Aim of the task: What you produce should be an exact transcription of the data, minus any pictures.

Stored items
────────────────

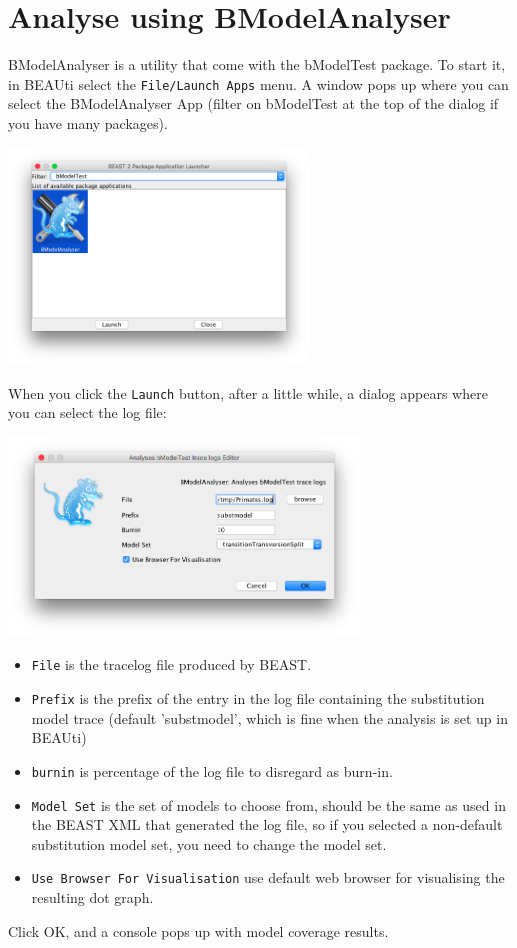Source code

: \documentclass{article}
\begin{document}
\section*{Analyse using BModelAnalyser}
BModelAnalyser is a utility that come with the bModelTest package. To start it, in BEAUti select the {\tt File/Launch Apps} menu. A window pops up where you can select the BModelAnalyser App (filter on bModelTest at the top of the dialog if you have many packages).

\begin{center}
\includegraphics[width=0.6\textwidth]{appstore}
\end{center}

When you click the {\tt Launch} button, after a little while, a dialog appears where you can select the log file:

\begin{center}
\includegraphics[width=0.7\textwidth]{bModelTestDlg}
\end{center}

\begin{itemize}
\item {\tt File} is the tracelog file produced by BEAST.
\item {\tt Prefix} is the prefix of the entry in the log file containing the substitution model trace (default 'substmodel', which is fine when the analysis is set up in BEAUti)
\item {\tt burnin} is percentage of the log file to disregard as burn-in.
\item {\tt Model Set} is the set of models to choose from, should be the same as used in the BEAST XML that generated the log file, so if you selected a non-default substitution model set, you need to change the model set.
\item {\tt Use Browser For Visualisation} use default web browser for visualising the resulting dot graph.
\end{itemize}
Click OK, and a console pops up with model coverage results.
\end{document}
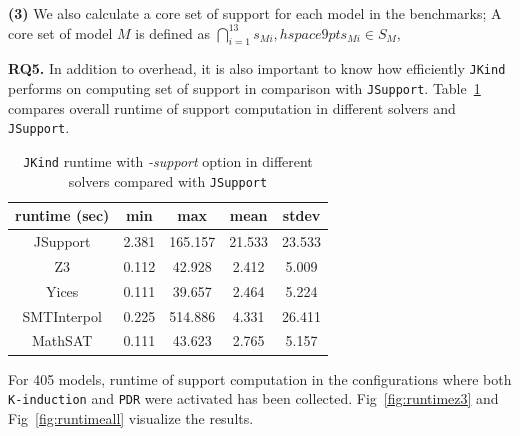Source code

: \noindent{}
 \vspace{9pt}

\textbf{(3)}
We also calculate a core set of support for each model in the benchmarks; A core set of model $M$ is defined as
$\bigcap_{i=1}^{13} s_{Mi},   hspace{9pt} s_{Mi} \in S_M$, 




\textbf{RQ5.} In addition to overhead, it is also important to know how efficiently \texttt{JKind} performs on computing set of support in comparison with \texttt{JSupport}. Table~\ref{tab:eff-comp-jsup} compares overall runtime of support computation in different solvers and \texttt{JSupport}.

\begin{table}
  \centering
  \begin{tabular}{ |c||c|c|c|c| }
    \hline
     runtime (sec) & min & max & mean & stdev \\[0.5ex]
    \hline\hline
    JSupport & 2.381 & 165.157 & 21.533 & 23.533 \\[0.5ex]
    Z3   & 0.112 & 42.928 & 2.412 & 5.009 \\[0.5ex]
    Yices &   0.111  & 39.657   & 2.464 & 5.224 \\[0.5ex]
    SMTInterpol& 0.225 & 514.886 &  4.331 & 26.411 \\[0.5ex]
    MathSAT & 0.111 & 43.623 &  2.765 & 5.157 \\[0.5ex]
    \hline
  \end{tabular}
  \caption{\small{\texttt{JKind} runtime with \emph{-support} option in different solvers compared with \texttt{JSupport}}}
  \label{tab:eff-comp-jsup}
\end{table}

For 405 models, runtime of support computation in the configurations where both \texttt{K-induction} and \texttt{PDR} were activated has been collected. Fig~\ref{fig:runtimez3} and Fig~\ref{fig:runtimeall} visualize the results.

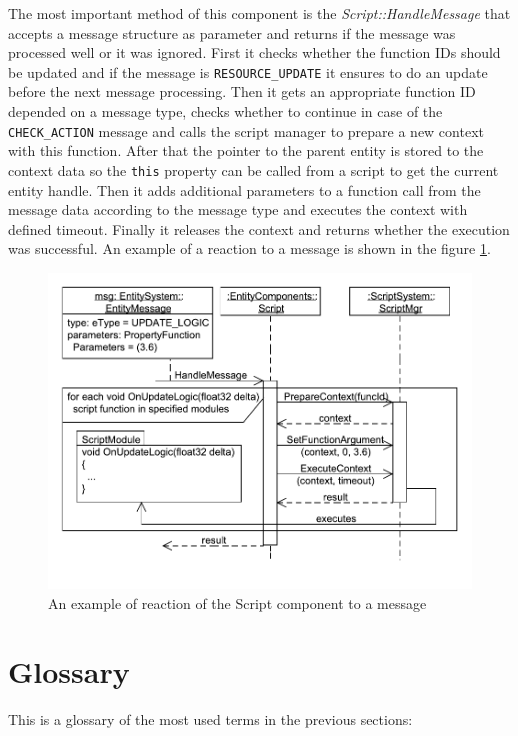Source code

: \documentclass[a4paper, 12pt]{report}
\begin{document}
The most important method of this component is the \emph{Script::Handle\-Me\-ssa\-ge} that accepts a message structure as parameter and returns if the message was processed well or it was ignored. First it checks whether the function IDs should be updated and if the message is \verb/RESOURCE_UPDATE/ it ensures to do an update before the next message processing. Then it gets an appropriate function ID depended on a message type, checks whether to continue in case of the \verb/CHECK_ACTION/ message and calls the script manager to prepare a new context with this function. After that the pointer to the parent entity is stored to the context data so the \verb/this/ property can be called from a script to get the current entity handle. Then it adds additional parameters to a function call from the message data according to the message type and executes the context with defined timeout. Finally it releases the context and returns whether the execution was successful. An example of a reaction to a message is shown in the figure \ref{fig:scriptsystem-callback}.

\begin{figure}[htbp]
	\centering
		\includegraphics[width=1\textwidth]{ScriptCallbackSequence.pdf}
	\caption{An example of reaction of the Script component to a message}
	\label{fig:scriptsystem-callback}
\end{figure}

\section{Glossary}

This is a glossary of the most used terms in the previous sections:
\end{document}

────────────────

Answer below:
Source code

: \documentclass{article}
\begin{document}
\section*{Analyse using BModelAnalyser}
BModelAnalyser is a utility that come with the bModelTest package. To start it, in BEAUti select the {\tt File/Launch Apps} menu. A window pops up where you can select the BModelAnalyser App (filter on bModelTest at the top of the dialog if you have many packages).

\begin{center}
\includegraphics[width=0.6\textwidth]{appstore}
\end{center}

When you click the {\tt Launch} button, after a little while, a dialog appears where you can select the log file:

\begin{center}
\includegraphics[width=0.7\textwidth]{bModelTestDlg}
\end{center}

\begin{itemize}
\item {\tt File} is the tracelog file produced by BEAST.
\item {\tt Prefix} is the prefix of the entry in the log file containing the substitution model trace (default 'substmodel', which is fine when the analysis is set up in BEAUti)
\item {\tt burnin} is percentage of the log file to disregard as burn-in.
\item {\tt Model Set} is the set of models to choose from, should be the same as used in the BEAST XML that generated the log file, so if you selected a non-default substitution model set, you need to change the model set.
\item {\tt Use Browser For Visualisation} use default web browser for visualising the resulting dot graph.
\end{itemize}
Click OK, and a console pops up with model coverage results.
\end{document}
Source code

: \noindent{}
 \vspace{9pt}

\textbf{(3)}
We also calculate a core set of support for each model in the benchmarks; A core set of model $M$ is defined as
$\bigcap_{i=1}^{13} s_{Mi},   hspace{9pt} s_{Mi} \in S_M$, 




\textbf{RQ5.} In addition to overhead, it is also important to know how efficiently \texttt{JKind} performs on computing set of support in comparison with \texttt{JSupport}. Table~\ref{tab:eff-comp-jsup} compares overall runtime of support computation in different solvers and \texttt{JSupport}.

\begin{table}
  \centering
  \begin{tabular}{ |c||c|c|c|c| }
    \hline
     runtime (sec) & min & max & mean & stdev \\[0.5ex]
    \hline\hline
    JSupport & 2.381 & 165.157 & 21.533 & 23.533 \\[0.5ex]
    Z3   & 0.112 & 42.928 & 2.412 & 5.009 \\[0.5ex]
    Yices &   0.111  & 39.657   & 2.464 & 5.224 \\[0.5ex]
    SMTInterpol& 0.225 & 514.886 &  4.331 & 26.411 \\[0.5ex]
    MathSAT & 0.111 & 43.623 &  2.765 & 5.157 \\[0.5ex]
    \hline
  \end{tabular}
  \caption{\small{\texttt{JKind} runtime with \emph{-support} option in different solvers compared with \texttt{JSupport}}}
  \label{tab:eff-comp-jsup}
\end{table}

For 405 models, runtime of support computation in the configurations where both \texttt{K-induction} and \texttt{PDR} were activated has been collected. Fig~\ref{fig:runtimez3} and Fig~\ref{fig:runtimeall} visualize the results.

Source code

: \documentclass[a4paper, 12pt]{report}
\begin{document}
The most important method of this component is the \emph{Script::Handle\-Me\-ssa\-ge} that accepts a message structure as parameter and returns if the message was processed well or it was ignored. First it checks whether the function IDs should be updated and if the message is \verb/RESOURCE_UPDATE/ it ensures to do an update before the next message processing. Then it gets an appropriate function ID depended on a message type, checks whether to continue in case of the \verb/CHECK_ACTION/ message and calls the script manager to prepare a new context with this function. After that the pointer to the parent entity is stored to the context data so the \verb/this/ property can be called from a script to get the current entity handle. Then it adds additional parameters to a function call from the message data according to the message type and executes the context with defined timeout. Finally it releases the context and returns whether the execution was successful. An example of a reaction to a message is shown in the figure \ref{fig:scriptsystem-callback}.

\begin{figure}[htbp]
	\centering
		\includegraphics[width=1\textwidth]{ScriptCallbackSequence.pdf}
	\caption{An example of reaction of the Script component to a message}
	\label{fig:scriptsystem-callback}
\end{figure}

\section{Glossary}

This is a glossary of the most used terms in the previous sections:
\end{document}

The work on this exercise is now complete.